(Beginning of Provided records)

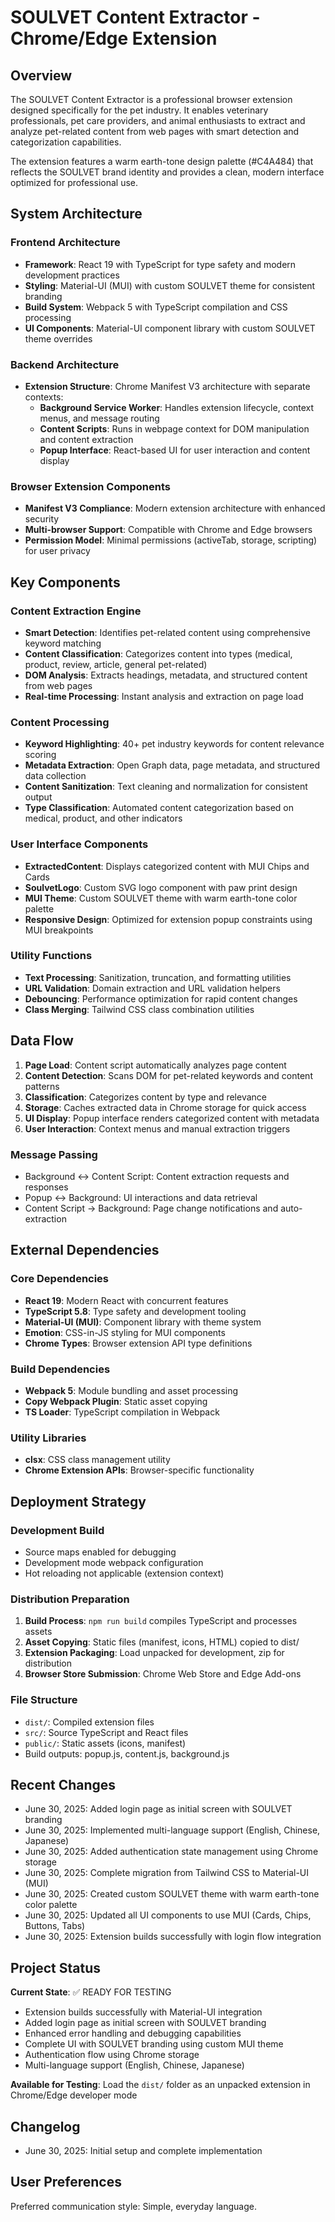 # SOULVET Content Extractor - Chrome/Edge Extension

## Overview

The SOULVET Content Extractor is a professional browser extension designed specifically for the pet industry. It enables veterinary professionals, pet care providers, and animal enthusiasts to extract and analyze pet-related content from web pages with smart detection and categorization capabilities.

The extension features a warm earth-tone design palette (#C4A484) that reflects the SOULVET brand identity and provides a clean, modern interface optimized for professional use.

## System Architecture

### Frontend Architecture
- **Framework**: React 19 with TypeScript for type safety and modern development practices
- **Styling**: Material-UI (MUI) with custom SOULVET theme for consistent branding
- **Build System**: Webpack 5 with TypeScript compilation and CSS processing
- **UI Components**: Material-UI component library with custom SOULVET theme overrides

### Backend Architecture
- **Extension Structure**: Chrome Manifest V3 architecture with separate contexts:
  - **Background Service Worker**: Handles extension lifecycle, context menus, and message routing
  - **Content Scripts**: Runs in webpage context for DOM manipulation and content extraction
  - **Popup Interface**: React-based UI for user interaction and content display

### Browser Extension Components
- **Manifest V3 Compliance**: Modern extension architecture with enhanced security
- **Multi-browser Support**: Compatible with Chrome and Edge browsers
- **Permission Model**: Minimal permissions (activeTab, storage, scripting) for user privacy

## Key Components

### Content Extraction Engine
- **Smart Detection**: Identifies pet-related content using comprehensive keyword matching
- **Content Classification**: Categorizes content into types (medical, product, review, article, general pet-related)
- **DOM Analysis**: Extracts headings, metadata, and structured content from web pages
- **Real-time Processing**: Instant analysis and extraction on page load

### Content Processing
- **Keyword Highlighting**: 40+ pet industry keywords for content relevance scoring
- **Metadata Extraction**: Open Graph data, page metadata, and structured data collection
- **Content Sanitization**: Text cleaning and normalization for consistent output
- **Type Classification**: Automated content categorization based on medical, product, and other indicators

### User Interface Components
- **ExtractedContent**: Displays categorized content with MUI Chips and Cards
- **SoulvetLogo**: Custom SVG logo component with paw print design
- **MUI Theme**: Custom SOULVET theme with warm earth-tone color palette
- **Responsive Design**: Optimized for extension popup constraints using MUI breakpoints

### Utility Functions
- **Text Processing**: Sanitization, truncation, and formatting utilities
- **URL Validation**: Domain extraction and URL validation helpers
- **Debouncing**: Performance optimization for rapid content changes
- **Class Merging**: Tailwind CSS class combination utilities

## Data Flow

1. **Page Load**: Content script automatically analyzes page content
2. **Content Detection**: Scans DOM for pet-related keywords and content patterns
3. **Classification**: Categorizes content by type and relevance
4. **Storage**: Caches extracted data in Chrome storage for quick access
5. **UI Display**: Popup interface renders categorized content with metadata
6. **User Interaction**: Context menus and manual extraction triggers

### Message Passing
- Background ↔ Content Script: Content extraction requests and responses
- Popup ↔ Background: UI interactions and data retrieval
- Content Script → Background: Page change notifications and auto-extraction

## External Dependencies

### Core Dependencies
- **React 19**: Modern React with concurrent features
- **TypeScript 5.8**: Type safety and development tooling
- **Material-UI (MUI)**: Component library with theme system
- **Emotion**: CSS-in-JS styling for MUI components
- **Chrome Types**: Browser extension API type definitions

### Build Dependencies
- **Webpack 5**: Module bundling and asset processing
- **Copy Webpack Plugin**: Static asset copying
- **TS Loader**: TypeScript compilation in Webpack

### Utility Libraries
- **clsx**: CSS class management utility
- **Chrome Extension APIs**: Browser-specific functionality

## Deployment Strategy

### Development Build
- Source maps enabled for debugging
- Development mode webpack configuration
- Hot reloading not applicable (extension context)

### Distribution Preparation
1. **Build Process**: `npm run build` compiles TypeScript and processes assets
2. **Asset Copying**: Static files (manifest, icons, HTML) copied to dist/
3. **Extension Packaging**: Load unpacked for development, zip for distribution
4. **Browser Store Submission**: Chrome Web Store and Edge Add-ons

### File Structure
- `dist/`: Compiled extension files
- `src/`: Source TypeScript and React files
- `public/`: Static assets (icons, manifest)
- Build outputs: popup.js, content.js, background.js

## Recent Changes
- June 30, 2025: Added login page as initial screen with SOULVET branding
- June 30, 2025: Implemented multi-language support (English, Chinese, Japanese)
- June 30, 2025: Added authentication state management using Chrome storage
- June 30, 2025: Complete migration from Tailwind CSS to Material-UI (MUI)
- June 30, 2025: Created custom SOULVET theme with warm earth-tone color palette
- June 30, 2025: Updated all UI components to use MUI (Cards, Chips, Buttons, Tabs)
- June 30, 2025: Extension builds successfully with login flow integration

## Project Status

**Current State**: ✅ READY FOR TESTING
- Extension builds successfully with Material-UI integration
- Added login page as initial screen with SOULVET branding
- Enhanced error handling and debugging capabilities
- Complete UI with SOULVET branding using custom MUI theme
- Authentication flow using Chrome storage
- Multi-language support (English, Chinese, Japanese)

**Available for Testing**: Load the `dist/` folder as an unpacked extension in Chrome/Edge developer mode

## Changelog
- June 30, 2025: Initial setup and complete implementation

## User Preferences

Preferred communication style: Simple, everyday language.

(End of Provided records)

# Aim of the task
Check each line of the records for the string "screen" and state how many lines contain it. Give only the number.

# Exercise solution
2